What’s infinitely harder and significantly more subjective are soft skills: the atmosphere you create when you walk in a room, your work ethic, your self-confidence level, how you process and apply constructive criticism, and more.
During the course of our 3-day Sales Kickoff in Memphis, we interacted with a variety of speakers who discussed everything from how to improve our customer interactions to, arguably most importantly, how to develop yourself in your career and as an individual.
No matter if you’ve been in your position for one year or 20, it’s impossible to know everything. Technology changes, the market adapts to trends, and the needs of your consumers change.
Thus, as speaker Ryan Cahill, a partner at Winning by Design, taught us, those who become most successful in their jobs are the ones who learn from others, work on evolving within their role, and have a deep understanding of the buyer journey.

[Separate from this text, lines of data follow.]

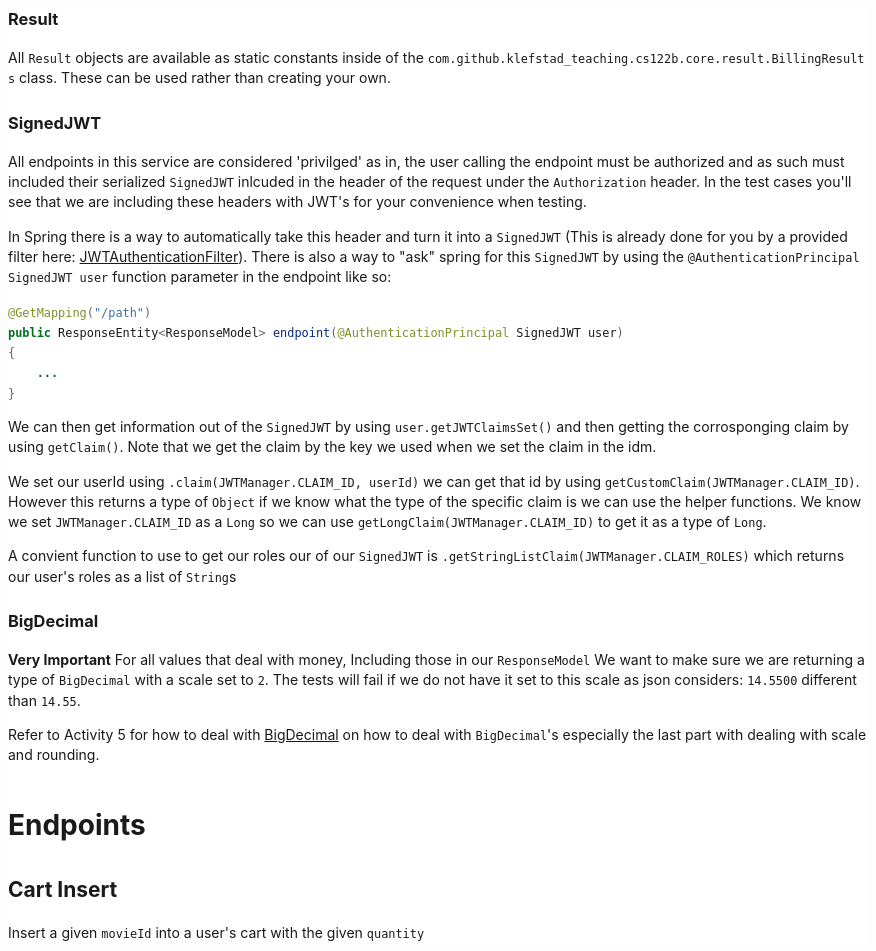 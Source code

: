 ### Result
All `Result` objects are available as static constants inside of the `com.github.klefstad_teaching.cs122b.core.result.BillingResults` class.
These can be used rather than creating your own.

### SignedJWT
All endpoints in this service are considered 'privilged' as in, the user calling the endpoint must be authorized and as such must included their serialized `SignedJWT` inlcuded in the header of the request under the `Authorization` header. In the test cases you'll see that we are including these headers with JWT's for your convenience when testing.

In Spring there is a way to automatically take this header and turn it into a `SignedJWT` (This is already done for you by a provided filter here: [JWTAuthenticationFilter](https://github.com/klefstad-teaching/CS122B-Core/blob/main/src/main/java/com/github/klefstad_teaching/cs122b/core/security/JWTAuthenticationFilter.java)). There is also a way to "ask" spring for this `SignedJWT` by using the `@AuthenticationPrincipal SignedJWT user` function parameter in the endpoint like so:

```java
@GetMapping("/path")
public ResponseEntity<ResponseModel> endpoint(@AuthenticationPrincipal SignedJWT user)
{
    ...
}
```

We can then get information out of the `SignedJWT` by using `user.getJWTClaimsSet()` and then getting the corrosponging claim by using `getClaim()`. Note that we get the claim by the key we used when we set the claim in the idm.

We set our userId using `.claim(JWTManager.CLAIM_ID, userId)` we can get that id by using `getCustomClaim(JWTManager.CLAIM_ID)`. However this returns a type of `Object` if we know what the type of the specific claim is we can use the helper functions. We know we set `JWTManager.CLAIM_ID` as a `Long` so we can use `getLongClaim(JWTManager.CLAIM_ID)` to get it as a type of `Long`.

A convient function to use to get our roles our of our `SignedJWT` is  `.getStringListClaim(JWTManager.CLAIM_ROLES)` which returns our user's roles as a list of `String`s

### BigDecimal

**Very Important** For all values that deal with money, Including those in our `ResponseModel` We want to make sure we are returning a type of `BigDecimal` with a scale set to `2`. The tests will fail if we do not have it set to this scale as json considers: `14.5500` different than `14.55`.

Refer to Activity 5 for how to deal with [BigDecimal](https://github.com/klefstad-teaching/CS122B-A5-Stripe#bigdecimal) on how to deal with `BigDecimal`'s especially the last part with dealing with scale and rounding.

# Endpoints

## Cart Insert
Insert a given <code>movieId</code> into a user's cart with the given <code>quantity</code>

In the case of sales, individuals who began their career even two to three years ago can’t close deals today in the same way they did before. The needs of consumers have changed: they no longer want to be sold to, they want to be empowered to make an informed decision. Ryan calls attention to this change in the buyer journey, and emphasizes that the salespeople of today must act as “copilots.” It’s far more effective, he says, than the traditional pushy salesperson persona.
The hiring atmosphere has also changed: companies by and large aren’t looking for a jack-of-all-trades type. Cahill asserts they’re looking for someone who is willing to work hard, has a great attitude, and works well with their coworkers. These are skills that can’t be taught; they’re ones that the individual has to have worked on by themselves and be willing to continue to improve. This is why Winning by Design teaches that sales is a science, where the repeated practice of soft skills with a solid sales model leads to a much higher success rate for sales representatives.
Our very own Gene Plotkin agrees with this. He shared with us his belief in visualizing the impact that we want to have on our day as being just as important as our skill set. Before calling someone, do we think of our call as interrupting their day or adding value? he asked us. Do we think about what skills we’re going to learn and use or what behaviors we should be engaging in? All of these are important to winning “the battle” of the day: whether it be a sales quota, completing a project, or even personal goals.
These soft skill practices don’t exist in a vacuum. As we learned from one of our final speakers, Kristen Hayer, the CEO of The Success League, it’s integral that an entire company comes together to work hard and support the business. A department’s successes and failures directly impact the other departments. We must work as a team and not be afraid of failure, she said, as failure brings innovation.
Whether you’re looking to adapt within your role or a new company, don’t forget to focus on cultivating the soft skills necessary to improve as an employee and individual. Having a strong work ethic, not being afraid to fail, and being a great team player are what makes a company run and make it a great place to work!